* **What is expected**
Each line holding the word "infty" must appear in the answer, copied from the entries.

* **Data for this task**
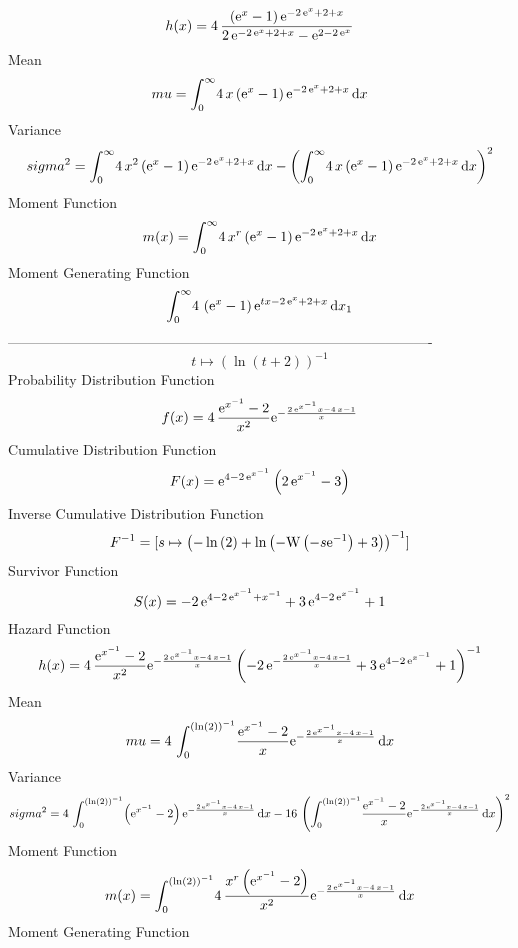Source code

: \documentclass[12pt]{article}
\begin{document}
 $$ h(x)=4\,{\frac { \left( {{\rm e}^{x}}-1 \right) {{\rm e}^{-2\,{{\rm e}^{x}}
+2+x}}}{2\,{{\rm e}^{-2\,{{\rm e}^{x}}+2+x}}-{{\rm e}^{2-2\,{{\rm e}^{
x}}}}}}
$$Mean 
 $$ mu=\int_{0}^{\infty }\!4\,x \left( {{\rm e}^{x}}-1 \right) {{\rm e}^{-2\,
{{\rm e}^{x}}+2+x}}\,{\rm d}x
$$ Variance 
 $$ sigma^2 = \int_{0}^{\infty }\!4\,{x}^{2} \left( {{\rm e}^{x}}-1 \right) {{\rm e}
^{-2\,{{\rm e}^{x}}+2+x}}\,{\rm d}x- \left( \int_{0}^{\infty }\!4\,x
 \left( {{\rm e}^{x}}-1 \right) {{\rm e}^{-2\,{{\rm e}^{x}}+2+x}}
\,{\rm d}x \right) ^{2}
$$Moment Function 
 $$ m(x) = \int_{0}^{\infty }\!4\,{x}^{r} \left( {{\rm e}^{x}}-1 \right) {{\rm e}
^{-2\,{{\rm e}^{x}}+2+x}}\,{\rm d}x
$$ Moment Generating Function 
 $$\int_{0}^{\infty }\!4\, \left( {{\rm e}^{x}}-1 \right) {{\rm e}^{tx-2
\,{{\rm e}^{x}}+2+x}}\,{\rm d}x_{{1}}
$$-------------------------------------------------------------------------------------------  \\$$t\mapsto  \left( \ln  \left( t+2 \right)  \right) ^{-1}
$$Probability Distribution Function 
$$  f(x)=4\,{\frac {{{\rm e}^{{x}^{-1}}}-2}{{x}^{2}}{{\rm e}^{-{\frac {2\,{
{\rm e}^{{x}^{-1}}}x-4\,x-1}{x}}}}}
$$Cumulative Distribution Function  
 $$F(x)={{\rm e}^{4-2\,{{\rm e}^{{x}^{-1}}}}} \left( 2\,{{\rm e}^{{x}^{-1}}}-3
 \right) 
$$ Inverse Cumulative Distribution Function 
  $$F^{-1} = [s\mapsto  \left( -\ln  \left( 2 \right) +\ln  \left( -{\rm W} \left(-
s{{\rm e}^{-1}}\right)+3 \right)  \right) ^{-1}]
$$Survivor Function 
 $$ S(x)=-2\,{{\rm e}^{4-2\,{{\rm e}^{{x}^{-1}}}+{x}^{-1}}}+3\,{{\rm e}^{4-2\,{
{\rm e}^{{x}^{-1}}}}}+1
$$ Hazard Function 
 $$ h(x)=4\,{\frac {{{\rm e}^{{x}^{-1}}}-2}{{x}^{2}}{{\rm e}^{-{\frac {2\,{
{\rm e}^{{x}^{-1}}}x-4\,x-1}{x}}}} \left( -2\,{{\rm e}^{-{\frac {2\,{
{\rm e}^{{x}^{-1}}}x-4\,x-1}{x}}}}+3\,{{\rm e}^{4-2\,{{\rm e}^{{x}^{-1
}}}}}+1 \right) ^{-1}}
$$Mean 
 $$ mu=4\,\int_{0}^{ \left( \ln  \left( 2 \right)  \right) ^{-1}}\!{\frac {{
{\rm e}^{{x}^{-1}}}-2}{x}{{\rm e}^{-{\frac {2\,{{\rm e}^{{x}^{-1}}}x-4
\,x-1}{x}}}}}\,{\rm d}x
$$ Variance 
 $$ sigma^2 = 4\,\int_{0}^{ \left( \ln  \left( 2 \right)  \right) ^{-1}}\! \left( {
{\rm e}^{{x}^{-1}}}-2 \right) {{\rm e}^{-{\frac {2\,{{\rm e}^{{x}^{-1}
}}x-4\,x-1}{x}}}}\,{\rm d}x-16\, \left( \int_{0}^{ \left( \ln  \left( 
2 \right)  \right) ^{-1}}\!{\frac {{{\rm e}^{{x}^{-1}}}-2}{x}{{\rm e}^
{-{\frac {2\,{{\rm e}^{{x}^{-1}}}x-4\,x-1}{x}}}}}\,{\rm d}x \right) ^{
2}
$$Moment Function 
 $$ m(x) = \int_{0}^{ \left( \ln  \left( 2 \right)  \right) ^{-1}}\!4\,{\frac {{x
}^{r} \left( {{\rm e}^{{x}^{-1}}}-2 \right) }{{x}^{2}}{{\rm e}^{-{
\frac {2\,{{\rm e}^{{x}^{-1}}}x-4\,x-1}{x}}}}}\,{\rm d}x
$$ Moment Generating Function 
\end{document}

* **Exercise answer**
 $$ mu=\int_{0}^{\infty }\!4\,x \left( {{\rm e}^{x}}-1 \right) {{\rm e}^{-2\,
 $$ sigma^2 = \int_{0}^{\infty }\!4\,{x}^{2} \left( {{\rm e}^{x}}-1 \right) {{\rm e}
^{-2\,{{\rm e}^{x}}+2+x}}\,{\rm d}x- \left( \int_{0}^{\infty }\!4\,x
 $$ m(x) = \int_{0}^{\infty }\!4\,{x}^{r} \left( {{\rm e}^{x}}-1 \right) {{\rm e}
 $$\int_{0}^{\infty }\!4\, \left( {{\rm e}^{x}}-1 \right) {{\rm e}^{tx-2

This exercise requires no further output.